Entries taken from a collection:
· · · · ·
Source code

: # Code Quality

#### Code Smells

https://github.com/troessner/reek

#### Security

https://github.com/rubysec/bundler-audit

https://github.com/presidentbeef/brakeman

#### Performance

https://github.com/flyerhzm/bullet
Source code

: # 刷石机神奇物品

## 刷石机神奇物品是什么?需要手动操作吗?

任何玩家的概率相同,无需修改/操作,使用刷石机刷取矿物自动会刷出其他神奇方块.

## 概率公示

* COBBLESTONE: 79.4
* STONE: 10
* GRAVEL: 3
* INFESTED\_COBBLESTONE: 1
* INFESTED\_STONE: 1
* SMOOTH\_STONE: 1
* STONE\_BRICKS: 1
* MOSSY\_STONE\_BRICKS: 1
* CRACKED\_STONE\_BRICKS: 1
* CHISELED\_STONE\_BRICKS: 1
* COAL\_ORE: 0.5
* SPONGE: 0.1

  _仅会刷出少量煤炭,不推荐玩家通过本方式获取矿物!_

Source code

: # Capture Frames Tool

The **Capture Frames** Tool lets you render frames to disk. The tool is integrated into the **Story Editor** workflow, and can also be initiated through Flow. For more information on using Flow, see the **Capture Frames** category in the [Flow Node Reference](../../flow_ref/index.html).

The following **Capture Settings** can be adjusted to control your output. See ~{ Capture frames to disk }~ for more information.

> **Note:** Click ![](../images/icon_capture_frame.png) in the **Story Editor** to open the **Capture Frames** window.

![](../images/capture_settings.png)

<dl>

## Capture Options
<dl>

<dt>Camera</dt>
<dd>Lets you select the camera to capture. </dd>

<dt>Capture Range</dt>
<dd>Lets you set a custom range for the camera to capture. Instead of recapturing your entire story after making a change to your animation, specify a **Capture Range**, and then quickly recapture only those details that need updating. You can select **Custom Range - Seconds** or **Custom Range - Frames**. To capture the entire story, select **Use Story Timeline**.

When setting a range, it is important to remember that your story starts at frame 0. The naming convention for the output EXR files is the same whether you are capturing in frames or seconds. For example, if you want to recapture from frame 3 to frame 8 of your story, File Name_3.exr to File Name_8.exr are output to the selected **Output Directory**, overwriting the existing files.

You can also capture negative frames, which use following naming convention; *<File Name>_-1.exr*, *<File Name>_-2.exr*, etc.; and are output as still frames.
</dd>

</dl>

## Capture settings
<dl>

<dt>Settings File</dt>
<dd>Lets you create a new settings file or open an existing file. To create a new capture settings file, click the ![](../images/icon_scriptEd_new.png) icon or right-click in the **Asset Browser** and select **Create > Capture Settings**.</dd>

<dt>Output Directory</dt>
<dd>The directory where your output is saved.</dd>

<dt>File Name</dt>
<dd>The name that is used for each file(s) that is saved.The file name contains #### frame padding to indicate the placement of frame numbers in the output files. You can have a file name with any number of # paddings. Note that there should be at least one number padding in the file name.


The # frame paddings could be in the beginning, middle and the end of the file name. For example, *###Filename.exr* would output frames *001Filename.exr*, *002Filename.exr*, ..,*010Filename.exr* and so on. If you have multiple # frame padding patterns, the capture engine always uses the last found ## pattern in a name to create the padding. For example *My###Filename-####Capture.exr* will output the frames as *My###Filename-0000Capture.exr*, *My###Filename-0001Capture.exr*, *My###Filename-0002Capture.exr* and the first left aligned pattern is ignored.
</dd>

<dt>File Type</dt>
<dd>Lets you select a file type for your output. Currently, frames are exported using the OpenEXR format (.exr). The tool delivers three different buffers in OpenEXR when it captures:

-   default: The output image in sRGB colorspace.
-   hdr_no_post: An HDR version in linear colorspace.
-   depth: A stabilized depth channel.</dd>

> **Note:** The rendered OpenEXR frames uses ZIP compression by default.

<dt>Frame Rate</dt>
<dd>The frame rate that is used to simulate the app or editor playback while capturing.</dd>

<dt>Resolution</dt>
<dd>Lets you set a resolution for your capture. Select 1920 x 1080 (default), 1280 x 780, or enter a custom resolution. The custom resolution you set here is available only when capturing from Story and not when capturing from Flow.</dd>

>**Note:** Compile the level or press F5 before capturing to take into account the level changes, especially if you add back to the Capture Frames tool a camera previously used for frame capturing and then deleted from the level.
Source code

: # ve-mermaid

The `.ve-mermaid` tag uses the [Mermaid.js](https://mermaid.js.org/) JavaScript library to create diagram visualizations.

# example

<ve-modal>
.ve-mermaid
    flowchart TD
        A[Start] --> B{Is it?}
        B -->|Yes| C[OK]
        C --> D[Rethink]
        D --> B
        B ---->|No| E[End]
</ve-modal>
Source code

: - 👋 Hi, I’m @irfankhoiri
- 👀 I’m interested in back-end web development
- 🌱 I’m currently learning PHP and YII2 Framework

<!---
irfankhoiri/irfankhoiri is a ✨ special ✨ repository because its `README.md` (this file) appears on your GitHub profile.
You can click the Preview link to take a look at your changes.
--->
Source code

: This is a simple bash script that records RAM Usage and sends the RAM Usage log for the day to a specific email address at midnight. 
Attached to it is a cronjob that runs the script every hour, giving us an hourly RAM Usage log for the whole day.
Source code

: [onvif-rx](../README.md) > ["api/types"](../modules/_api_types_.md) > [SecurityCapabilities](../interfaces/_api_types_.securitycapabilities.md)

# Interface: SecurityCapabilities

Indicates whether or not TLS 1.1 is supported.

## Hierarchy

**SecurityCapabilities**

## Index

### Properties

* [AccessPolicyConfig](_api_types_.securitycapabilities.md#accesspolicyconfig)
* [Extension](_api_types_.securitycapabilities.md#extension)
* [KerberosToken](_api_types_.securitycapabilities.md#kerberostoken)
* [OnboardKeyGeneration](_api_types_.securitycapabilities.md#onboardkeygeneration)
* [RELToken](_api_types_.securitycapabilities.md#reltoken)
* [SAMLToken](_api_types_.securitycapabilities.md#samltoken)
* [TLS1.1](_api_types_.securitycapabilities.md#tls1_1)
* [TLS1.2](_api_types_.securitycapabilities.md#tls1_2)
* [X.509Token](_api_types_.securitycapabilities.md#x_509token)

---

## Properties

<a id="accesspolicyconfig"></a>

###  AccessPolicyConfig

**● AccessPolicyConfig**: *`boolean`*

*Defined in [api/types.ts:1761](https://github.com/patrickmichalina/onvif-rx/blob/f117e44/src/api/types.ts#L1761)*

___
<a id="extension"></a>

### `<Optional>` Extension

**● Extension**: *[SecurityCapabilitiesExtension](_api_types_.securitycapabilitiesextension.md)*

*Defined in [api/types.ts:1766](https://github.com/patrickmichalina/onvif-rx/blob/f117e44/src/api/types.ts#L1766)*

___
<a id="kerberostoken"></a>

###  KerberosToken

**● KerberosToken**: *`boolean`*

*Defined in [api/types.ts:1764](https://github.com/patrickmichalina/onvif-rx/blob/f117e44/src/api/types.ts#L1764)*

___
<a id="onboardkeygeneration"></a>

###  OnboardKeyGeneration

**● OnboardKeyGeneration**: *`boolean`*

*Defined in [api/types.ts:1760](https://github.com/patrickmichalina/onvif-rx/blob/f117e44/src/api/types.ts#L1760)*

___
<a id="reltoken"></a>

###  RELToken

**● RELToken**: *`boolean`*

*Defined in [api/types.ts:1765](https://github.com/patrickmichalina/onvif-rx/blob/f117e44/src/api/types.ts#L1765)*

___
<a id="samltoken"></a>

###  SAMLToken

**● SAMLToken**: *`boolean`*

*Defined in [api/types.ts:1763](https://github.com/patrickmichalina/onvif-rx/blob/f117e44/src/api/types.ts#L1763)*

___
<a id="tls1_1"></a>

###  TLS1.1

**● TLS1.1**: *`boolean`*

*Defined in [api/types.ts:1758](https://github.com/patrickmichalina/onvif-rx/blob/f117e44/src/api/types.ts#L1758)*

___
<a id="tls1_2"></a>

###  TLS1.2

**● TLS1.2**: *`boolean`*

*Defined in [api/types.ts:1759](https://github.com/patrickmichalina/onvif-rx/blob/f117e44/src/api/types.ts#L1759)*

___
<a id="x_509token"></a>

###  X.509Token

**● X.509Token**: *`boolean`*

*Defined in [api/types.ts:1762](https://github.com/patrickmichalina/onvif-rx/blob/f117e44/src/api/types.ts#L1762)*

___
· · · · ·
Aim of the task: Starting at the top of the data above, repeat every line exactly until the line containing "## 刷石机神奇物品是什么?需要手动操作吗?" has been given, then stop.

Exercise output:
Source code

: # Code Quality

#### Code Smells

https://github.com/troessner/reek

#### Security

https://github.com/rubysec/bundler-audit

https://github.com/presidentbeef/brakeman

#### Performance

https://github.com/flyerhzm/bullet
Source code

: # 刷石机神奇物品

## 刷石机神奇物品是什么?需要手动操作吗?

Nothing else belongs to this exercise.